» **Requirement**:
Please reply with one number only: how many lines in the entries below contain the string "there".

━━━━━ Exercise materials ━━━━━

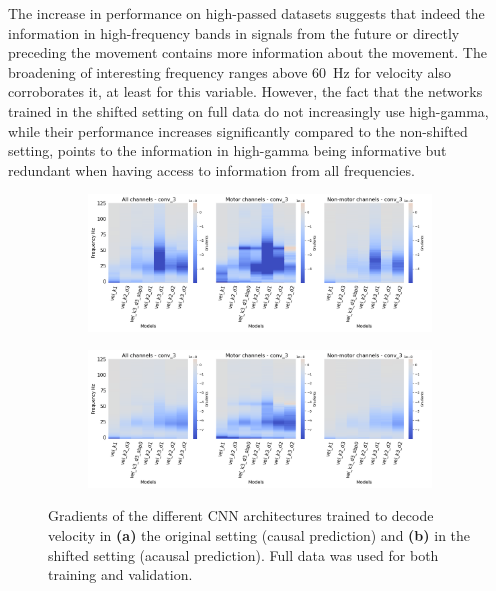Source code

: \begin{enumerate}
    The increase in performance on high-passed datasets suggests that indeed the information in high-frequency bands in signals from the future or directly preceding the movement contains more information about the movement.
    The broadening of interesting frequency ranges above 60~Hz for velocity also corroborates it, at least for this variable. 
    However, the fact that the networks trained in the shifted setting on full data do not increasingly use high-gamma, while their performance increases significantly compared to the non-shifted setting, points to the information in high-gamma being informative but redundant when having access to information from all frequencies.
\end{enumerate}

\begin{figure}[!htpb]
\centering
\RawFloats
\begin{subfigure}[b]{\textwidth}
   \includegraphics[width=1\linewidth]{img/ch4/vel-conv-3-layer-grads}
   \caption{}
   \label{fig:vel-conv3-layer-grads}
\end{subfigure}

\begin{subfigure}[b]{\textwidth}
   \includegraphics[width=1\linewidth]{img/ch4/vel-conv-3-layer-grads-shifted}
   \caption{}
   \label{fig:vel-conv3-layer-grads-shifted}
\end{subfigure}
\caption[Velocity: non-shifted vs. shifted gradient, full data]{Gradients of the different CNN architectures trained to decode velocity in \textbf{(a)} the original setting (causal prediction) and \textbf{(b)} in the shifted setting (acausal prediction). Full data was used for both training and validation.}
\label{fig:vel-shifted-vs-non-shifted-grads}
\end{figure}

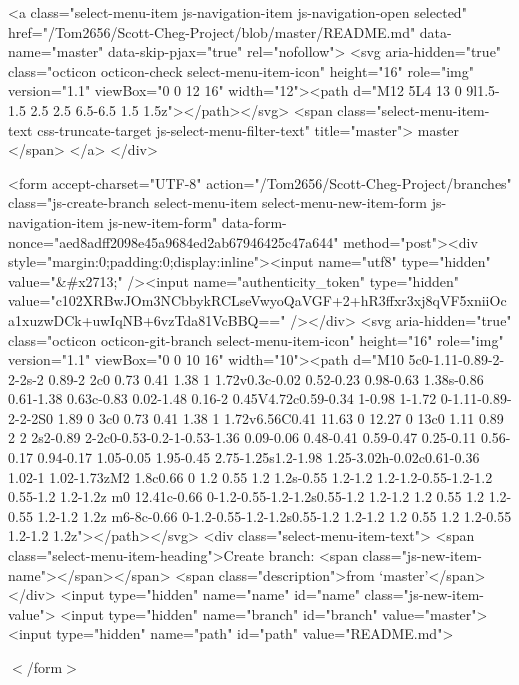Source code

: \begin{DoxyVerb}        <a class="select-menu-item js-navigation-item js-navigation-open selected"
           href="/Tom2656/Scott-Cheg-Project/blob/master/README.md"
           data-name="master"
           data-skip-pjax="true"
           rel="nofollow">
          <svg aria-hidden="true" class="octicon octicon-check select-menu-item-icon" height="16" role="img" version="1.1" viewBox="0 0 12 16" width="12"><path d="M12 5L4 13 0 9l1.5-1.5 2.5 2.5 6.5-6.5 1.5 1.5z"></path></svg>
          <span class="select-menu-item-text css-truncate-target js-select-menu-filter-text" title="master">
            master
          </span>
        </a>
    </div>

      <form accept-charset="UTF-8" action="/Tom2656/Scott-Cheg-Project/branches" class="js-create-branch select-menu-item select-menu-new-item-form js-navigation-item js-new-item-form" data-form-nonce="aed8adff2098e45a9684ed2ab67946425c47a644" method="post"><div style="margin:0;padding:0;display:inline"><input name="utf8" type="hidden" value="&#x2713;" /><input name="authenticity_token" type="hidden" value="c102XRBwJOm3NCbbykRCLseVwyoQaVGF+2+hR3ffxr3xj8qVF5xniiOca1xuzwDCk+uwIqNB+6vzTda81VcBBQ==" /></div>
      <svg aria-hidden="true" class="octicon octicon-git-branch select-menu-item-icon" height="16" role="img" version="1.1" viewBox="0 0 10 16" width="10"><path d="M10 5c0-1.11-0.89-2-2-2s-2 0.89-2 2c0 0.73 0.41 1.38 1 1.72v0.3c-0.02 0.52-0.23 0.98-0.63 1.38s-0.86 0.61-1.38 0.63c-0.83 0.02-1.48 0.16-2 0.45V4.72c0.59-0.34 1-0.98 1-1.72 0-1.11-0.89-2-2-2S0 1.89 0 3c0 0.73 0.41 1.38 1 1.72v6.56C0.41 11.63 0 12.27 0 13c0 1.11 0.89 2 2 2s2-0.89 2-2c0-0.53-0.2-1-0.53-1.36 0.09-0.06 0.48-0.41 0.59-0.47 0.25-0.11 0.56-0.17 0.94-0.17 1.05-0.05 1.95-0.45 2.75-1.25s1.2-1.98 1.25-3.02h-0.02c0.61-0.36 1.02-1 1.02-1.73zM2 1.8c0.66 0 1.2 0.55 1.2 1.2s-0.55 1.2-1.2 1.2-1.2-0.55-1.2-1.2 0.55-1.2 1.2-1.2z m0 12.41c-0.66 0-1.2-0.55-1.2-1.2s0.55-1.2 1.2-1.2 1.2 0.55 1.2 1.2-0.55 1.2-1.2 1.2z m6-8c-0.66 0-1.2-0.55-1.2-1.2s0.55-1.2 1.2-1.2 1.2 0.55 1.2 1.2-0.55 1.2-1.2 1.2z"></path></svg>
        <div class="select-menu-item-text">
          <span class="select-menu-item-heading">Create branch: <span class="js-new-item-name"></span></span>
          <span class="description">from ‘master’</span>
        </div>
        <input type="hidden" name="name" id="name" class="js-new-item-value">
        <input type="hidden" name="branch" id="branch" value="master">
        <input type="hidden" name="path" id="path" value="README.md">
\end{DoxyVerb}
 $<$/form$>$ 

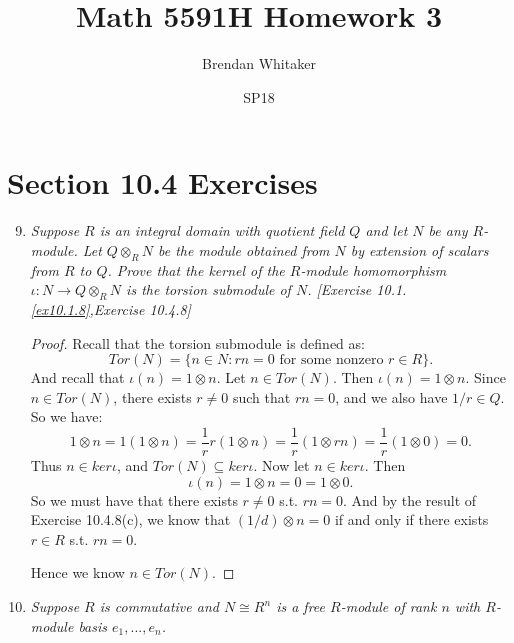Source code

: \documentclass[10pt,oneside,reqno]{amsart}
\theoremstyle{plain}
\theoremstyle{definition}
\theoremstyle{remark}
\newcommand{\sub}{\subseteq}
\newcommand{\fracc}{\frac}
\newcommand{\tens}{\otimes}
\begin{document}
\title{Math 5591H Homework 3}

\date{SP18}

\author[Brendan Whitaker]{Brendan Whitaker}

\maketitle



\section*{Section 10.4 Exercises}



\begin{enumerate}[label=\arabic*.]
\setcounter{enumi}{8}
\item \textit{Suppose $R$ is an integral domain with quotient field $Q$ and let $N$ be any $R$-module. Let $Q \tens_R N$ be the module obtained from $N$ by extension of scalars from $R$ to $Q$. Prove that the kernel of the $R$-module homomorphism $\iota: N \to Q \tens_R N$ is the torsion submodule of $N$. [Exercise 10.1.\ref{ex10.1.8},Exercise 10.4.8]}

\begin{proof}
Recall that the torsion submodule is defined as: 
$$
Tor(N) = \{n \in N:rn = 0 \text{ for some nonzero } r \in R\}. 
$$
And recall that $\iota(n) = 1 \tens n$. Let $n \in Tor(N)$. Then $\iota(n) = 1 \tens n$. Since $n \in Tor(N)$, there exists $r \neq 0$ such that $rn = 0$, and we also have $1/r \in Q$. So we have: 
$$
1 \tens n = 1(1 \tens n) = \fracc{1}{r}r(1 \tens n) = \frac{1}{r}(1 \tens rn) = \fracc{1}{r}(1 \tens 0) = 0.
$$
Thus $n \in ker\iota$, and $Tor(N) \sub ker \iota$. Now let $n \in ker\iota$. Then
$$
\iota(n) = 1 \tens n = 0 = 1 \tens 0. 
$$ 
So we must have that there exists $r \neq 0$ s.t. $rn = 0$. And by the result of Exercise 10.4.8(c), we know that $(1/d) \tens n = 0$ if and only if there exists $r \in R$ s.t. $rn = 0$. 
\begin{comment} Then we would have:
$$
1 \tens n = \fracc{1}{r}r \tens n = \fracc{1}{r}\tens rn = \fracc{1}{r}\tens 0 = 0 = 1 \tens 0.
$$
\end{comment}
Hence we know $n \in Tor(N)$. 
\end{proof}

\item \textit{Suppose $R$ is commutative and $N \cong R^n$ is a free $R$-module of rank $n$ with $R$-module basis $e_1,...,e_n$. }


\end{enumerate}
\end{document}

━━━━━

» **Problem solution**:
2